Киреевский некогда говорил о силе, которой "намагнитили" Иверскую икону /"доску"/ вековые молитвы верующих. Можно сказать, что наш "марксизм" приобретает аналогичную живую силу, поскольку именно под его флагом творится новый мир, возрождается наша страна тяжкими путями страданий, лишений и героизма.

[...]

В этой связи худо, прямо безвкусно звучат крепкие слова И.Ильинской по адресу возвращенцев [...] Тут полное непонимание сложного воздуха революции и ... ущерб любви к реальной, настоящей, а не фантастической родине.

Во времена "зрелого застоя" в обиходной русской речи укоренилось слово "невозвращенец". Чаще всего так именовался советский гражданин, который, выехав за рубеж в составе официальной делегации или туристической группы, ускользал от внимания бдительных коллег и обращался к тамошним властям с просьбой о политическом убежище.
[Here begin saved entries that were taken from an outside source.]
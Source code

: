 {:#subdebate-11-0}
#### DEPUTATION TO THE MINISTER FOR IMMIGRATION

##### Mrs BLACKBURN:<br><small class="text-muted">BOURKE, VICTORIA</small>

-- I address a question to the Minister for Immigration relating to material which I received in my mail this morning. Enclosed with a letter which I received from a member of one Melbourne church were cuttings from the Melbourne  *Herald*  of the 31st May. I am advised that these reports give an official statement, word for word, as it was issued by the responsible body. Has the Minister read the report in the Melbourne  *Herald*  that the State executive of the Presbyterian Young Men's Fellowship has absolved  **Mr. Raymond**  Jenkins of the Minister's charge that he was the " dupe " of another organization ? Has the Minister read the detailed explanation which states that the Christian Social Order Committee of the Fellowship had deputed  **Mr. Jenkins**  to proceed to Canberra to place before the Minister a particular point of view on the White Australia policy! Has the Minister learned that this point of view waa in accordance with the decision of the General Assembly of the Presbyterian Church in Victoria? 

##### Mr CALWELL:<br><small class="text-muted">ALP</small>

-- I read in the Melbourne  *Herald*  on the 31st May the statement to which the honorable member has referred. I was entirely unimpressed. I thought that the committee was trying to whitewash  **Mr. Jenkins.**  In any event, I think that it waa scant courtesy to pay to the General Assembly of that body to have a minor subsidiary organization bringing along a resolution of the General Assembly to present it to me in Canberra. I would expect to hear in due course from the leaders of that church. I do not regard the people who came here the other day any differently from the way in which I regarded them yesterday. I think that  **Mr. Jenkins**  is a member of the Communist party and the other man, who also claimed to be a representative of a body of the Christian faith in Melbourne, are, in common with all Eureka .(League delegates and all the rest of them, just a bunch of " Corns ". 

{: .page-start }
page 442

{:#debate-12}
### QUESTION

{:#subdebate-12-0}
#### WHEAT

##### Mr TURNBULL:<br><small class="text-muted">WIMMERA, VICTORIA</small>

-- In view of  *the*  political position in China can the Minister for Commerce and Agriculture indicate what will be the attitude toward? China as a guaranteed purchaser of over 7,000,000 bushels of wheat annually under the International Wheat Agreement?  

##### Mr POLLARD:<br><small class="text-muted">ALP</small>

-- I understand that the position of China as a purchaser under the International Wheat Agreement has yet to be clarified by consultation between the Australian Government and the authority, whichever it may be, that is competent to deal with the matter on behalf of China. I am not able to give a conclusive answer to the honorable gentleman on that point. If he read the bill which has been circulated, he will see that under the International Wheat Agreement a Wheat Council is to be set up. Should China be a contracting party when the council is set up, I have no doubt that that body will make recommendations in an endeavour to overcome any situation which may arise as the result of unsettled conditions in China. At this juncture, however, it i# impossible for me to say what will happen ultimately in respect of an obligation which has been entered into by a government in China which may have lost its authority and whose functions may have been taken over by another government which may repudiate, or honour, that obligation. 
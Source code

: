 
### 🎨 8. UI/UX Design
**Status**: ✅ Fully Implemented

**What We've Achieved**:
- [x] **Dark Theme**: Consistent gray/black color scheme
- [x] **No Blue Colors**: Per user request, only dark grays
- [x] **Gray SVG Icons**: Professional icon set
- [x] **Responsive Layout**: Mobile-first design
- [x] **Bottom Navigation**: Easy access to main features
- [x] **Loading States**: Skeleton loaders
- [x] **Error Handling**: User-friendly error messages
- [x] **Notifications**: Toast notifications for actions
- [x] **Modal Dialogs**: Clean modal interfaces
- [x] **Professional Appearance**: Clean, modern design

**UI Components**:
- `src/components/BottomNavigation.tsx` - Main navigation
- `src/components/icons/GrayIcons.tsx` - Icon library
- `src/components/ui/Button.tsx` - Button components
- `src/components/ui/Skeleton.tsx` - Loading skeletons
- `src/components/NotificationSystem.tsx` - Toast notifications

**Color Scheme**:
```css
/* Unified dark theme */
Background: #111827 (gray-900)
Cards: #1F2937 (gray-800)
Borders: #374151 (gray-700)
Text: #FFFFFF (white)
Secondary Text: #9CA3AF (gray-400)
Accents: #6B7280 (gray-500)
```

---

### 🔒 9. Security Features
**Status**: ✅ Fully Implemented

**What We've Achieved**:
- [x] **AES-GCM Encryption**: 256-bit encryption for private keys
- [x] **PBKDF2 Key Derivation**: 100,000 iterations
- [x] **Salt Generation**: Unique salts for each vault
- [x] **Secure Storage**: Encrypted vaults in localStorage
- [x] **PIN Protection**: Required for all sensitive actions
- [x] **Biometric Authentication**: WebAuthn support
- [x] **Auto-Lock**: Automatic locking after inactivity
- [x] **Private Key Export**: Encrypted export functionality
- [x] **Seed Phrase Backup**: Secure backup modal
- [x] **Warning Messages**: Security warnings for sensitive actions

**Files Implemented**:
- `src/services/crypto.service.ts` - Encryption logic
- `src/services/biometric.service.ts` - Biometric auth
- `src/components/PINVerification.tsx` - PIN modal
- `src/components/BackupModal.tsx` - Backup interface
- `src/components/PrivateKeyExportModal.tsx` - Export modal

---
К началу восьмидесятых невозвращенчество приобрело массовый характер, а эмоциональный оттенок этого слова для слуха части интеллигенции эволюционировал от опасливого полупрезрения к уважительной полузависти-полувосхищению хитростью и отвагой беглеца. Адекватный перевод слова на английский язык отсутствует. Оксфордский русско-английский словарь переводит его как "defector", что в обратном переводе означает прежде всего "дезертир", "отступник", — не то! Очевидно, дело здесь не в семантике, а в различии исторического опыта народов.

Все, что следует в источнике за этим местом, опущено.